▶ **Your task**: All records are to be printed exactly as they appear.

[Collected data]
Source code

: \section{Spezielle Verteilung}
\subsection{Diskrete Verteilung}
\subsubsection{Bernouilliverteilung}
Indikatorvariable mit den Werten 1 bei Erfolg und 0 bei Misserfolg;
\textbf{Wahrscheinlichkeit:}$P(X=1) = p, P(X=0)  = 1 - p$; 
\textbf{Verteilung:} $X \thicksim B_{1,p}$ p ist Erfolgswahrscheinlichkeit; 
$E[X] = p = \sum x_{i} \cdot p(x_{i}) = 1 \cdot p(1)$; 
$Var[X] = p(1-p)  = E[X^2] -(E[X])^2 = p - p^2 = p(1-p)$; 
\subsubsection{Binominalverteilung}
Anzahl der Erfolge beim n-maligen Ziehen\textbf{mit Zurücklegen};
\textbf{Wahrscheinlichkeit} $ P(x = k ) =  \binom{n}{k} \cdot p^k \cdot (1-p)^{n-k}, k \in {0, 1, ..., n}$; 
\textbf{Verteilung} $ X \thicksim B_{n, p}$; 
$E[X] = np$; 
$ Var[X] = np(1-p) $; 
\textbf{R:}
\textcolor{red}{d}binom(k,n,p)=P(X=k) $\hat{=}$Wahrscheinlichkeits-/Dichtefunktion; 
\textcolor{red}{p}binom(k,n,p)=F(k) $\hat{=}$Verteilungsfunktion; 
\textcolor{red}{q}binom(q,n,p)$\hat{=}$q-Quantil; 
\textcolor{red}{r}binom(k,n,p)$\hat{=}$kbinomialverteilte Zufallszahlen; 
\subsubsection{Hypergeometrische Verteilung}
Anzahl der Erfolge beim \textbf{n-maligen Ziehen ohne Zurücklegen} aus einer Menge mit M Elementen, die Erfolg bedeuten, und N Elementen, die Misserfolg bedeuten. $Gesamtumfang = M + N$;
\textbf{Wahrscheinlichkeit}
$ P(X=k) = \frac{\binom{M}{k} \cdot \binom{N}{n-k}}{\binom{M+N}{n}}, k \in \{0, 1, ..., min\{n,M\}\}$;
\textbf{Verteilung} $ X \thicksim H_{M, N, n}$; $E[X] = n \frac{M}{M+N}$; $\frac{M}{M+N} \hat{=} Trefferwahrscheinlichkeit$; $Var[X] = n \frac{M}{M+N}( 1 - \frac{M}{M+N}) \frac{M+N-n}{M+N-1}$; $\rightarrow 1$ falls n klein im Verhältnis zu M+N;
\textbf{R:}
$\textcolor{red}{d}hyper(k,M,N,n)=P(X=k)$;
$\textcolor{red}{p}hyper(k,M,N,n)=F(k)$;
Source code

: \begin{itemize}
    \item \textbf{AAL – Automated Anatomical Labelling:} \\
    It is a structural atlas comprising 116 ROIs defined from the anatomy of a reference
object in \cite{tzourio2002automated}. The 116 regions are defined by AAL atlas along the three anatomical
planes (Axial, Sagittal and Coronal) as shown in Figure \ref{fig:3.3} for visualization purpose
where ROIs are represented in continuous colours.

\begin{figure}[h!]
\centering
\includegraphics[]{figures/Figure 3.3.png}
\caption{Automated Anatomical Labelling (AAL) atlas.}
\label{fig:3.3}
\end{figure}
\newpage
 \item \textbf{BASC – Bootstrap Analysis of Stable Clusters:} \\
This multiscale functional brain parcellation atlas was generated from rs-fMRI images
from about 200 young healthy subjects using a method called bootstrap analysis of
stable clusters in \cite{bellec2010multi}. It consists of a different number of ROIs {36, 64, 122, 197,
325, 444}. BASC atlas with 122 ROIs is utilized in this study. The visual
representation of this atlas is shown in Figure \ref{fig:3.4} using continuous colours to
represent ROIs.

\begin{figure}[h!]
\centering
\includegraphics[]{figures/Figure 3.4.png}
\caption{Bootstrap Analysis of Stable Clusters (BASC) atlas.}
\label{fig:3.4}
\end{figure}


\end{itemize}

▶ **Answer to this exercise**:
Source code

: \section{Spezielle Verteilung}
\subsection{Diskrete Verteilung}
\subsubsection{Bernouilliverteilung}
Indikatorvariable mit den Werten 1 bei Erfolg und 0 bei Misserfolg;
\textbf{Wahrscheinlichkeit:}$P(X=1) = p, P(X=0)  = 1 - p$; 
\textbf{Verteilung:} $X \thicksim B_{1,p}$ p ist Erfolgswahrscheinlichkeit; 
$E[X] = p = \sum x_{i} \cdot p(x_{i}) = 1 \cdot p(1)$; 
$Var[X] = p(1-p)  = E[X^2] -(E[X])^2 = p - p^2 = p(1-p)$; 
\subsubsection{Binominalverteilung}
Anzahl der Erfolge beim n-maligen Ziehen\textbf{mit Zurücklegen};
\textbf{Wahrscheinlichkeit} $ P(x = k ) =  \binom{n}{k} \cdot p^k \cdot (1-p)^{n-k}, k \in {0, 1, ..., n}$; 
\textbf{Verteilung} $ X \thicksim B_{n, p}$; 
$E[X] = np$; 
$ Var[X] = np(1-p) $; 
\textbf{R:}
\textcolor{red}{d}binom(k,n,p)=P(X=k) $\hat{=}$Wahrscheinlichkeits-/Dichtefunktion; 
\textcolor{red}{p}binom(k,n,p)=F(k) $\hat{=}$Verteilungsfunktion; 
\textcolor{red}{q}binom(q,n,p)$\hat{=}$q-Quantil; 
\textcolor{red}{r}binom(k,n,p)$\hat{=}$kbinomialverteilte Zufallszahlen; 
\subsubsection{Hypergeometrische Verteilung}
Anzahl der Erfolge beim \textbf{n-maligen Ziehen ohne Zurücklegen} aus einer Menge mit M Elementen, die Erfolg bedeuten, und N Elementen, die Misserfolg bedeuten. $Gesamtumfang = M + N$;
\textbf{Wahrscheinlichkeit}
$ P(X=k) = \frac{\binom{M}{k} \cdot \binom{N}{n-k}}{\binom{M+N}{n}}, k \in \{0, 1, ..., min\{n,M\}\}$;
\textbf{Verteilung} $ X \thicksim H_{M, N, n}$; $E[X] = n \frac{M}{M+N}$; $\frac{M}{M+N} \hat{=} Trefferwahrscheinlichkeit$; $Var[X] = n \frac{M}{M+N}( 1 - \frac{M}{M+N}) \frac{M+N-n}{M+N-1}$; $\rightarrow 1$ falls n klein im Verhältnis zu M+N;
\textbf{R:}
$\textcolor{red}{d}hyper(k,M,N,n)=P(X=k)$;
$\textcolor{red}{p}hyper(k,M,N,n)=F(k)$;
Source code

: \begin{itemize}
    \item \textbf{AAL – Automated Anatomical Labelling:} \\
    It is a structural atlas comprising 116 ROIs defined from the anatomy of a reference
object in \cite{tzourio2002automated}. The 116 regions are defined by AAL atlas along the three anatomical
planes (Axial, Sagittal and Coronal) as shown in Figure \ref{fig:3.3} for visualization purpose
where ROIs are represented in continuous colours.

\begin{figure}[h!]
\centering
\includegraphics[]{figures/Figure 3.3.png}
\caption{Automated Anatomical Labelling (AAL) atlas.}
\label{fig:3.3}
\end{figure}
\newpage
 \item \textbf{BASC – Bootstrap Analysis of Stable Clusters:} \\
This multiscale functional brain parcellation atlas was generated from rs-fMRI images
from about 200 young healthy subjects using a method called bootstrap analysis of
stable clusters in \cite{bellec2010multi}. It consists of a different number of ROIs {36, 64, 122, 197,
325, 444}. BASC atlas with 122 ROIs is utilized in this study. The visual
representation of this atlas is shown in Figure \ref{fig:3.4} using continuous colours to
represent ROIs.

\begin{figure}[h!]
\centering
\includegraphics[]{figures/Figure 3.4.png}
\caption{Bootstrap Analysis of Stable Clusters (BASC) atlas.}
\label{fig:3.4}
\end{figure}


\end{itemize}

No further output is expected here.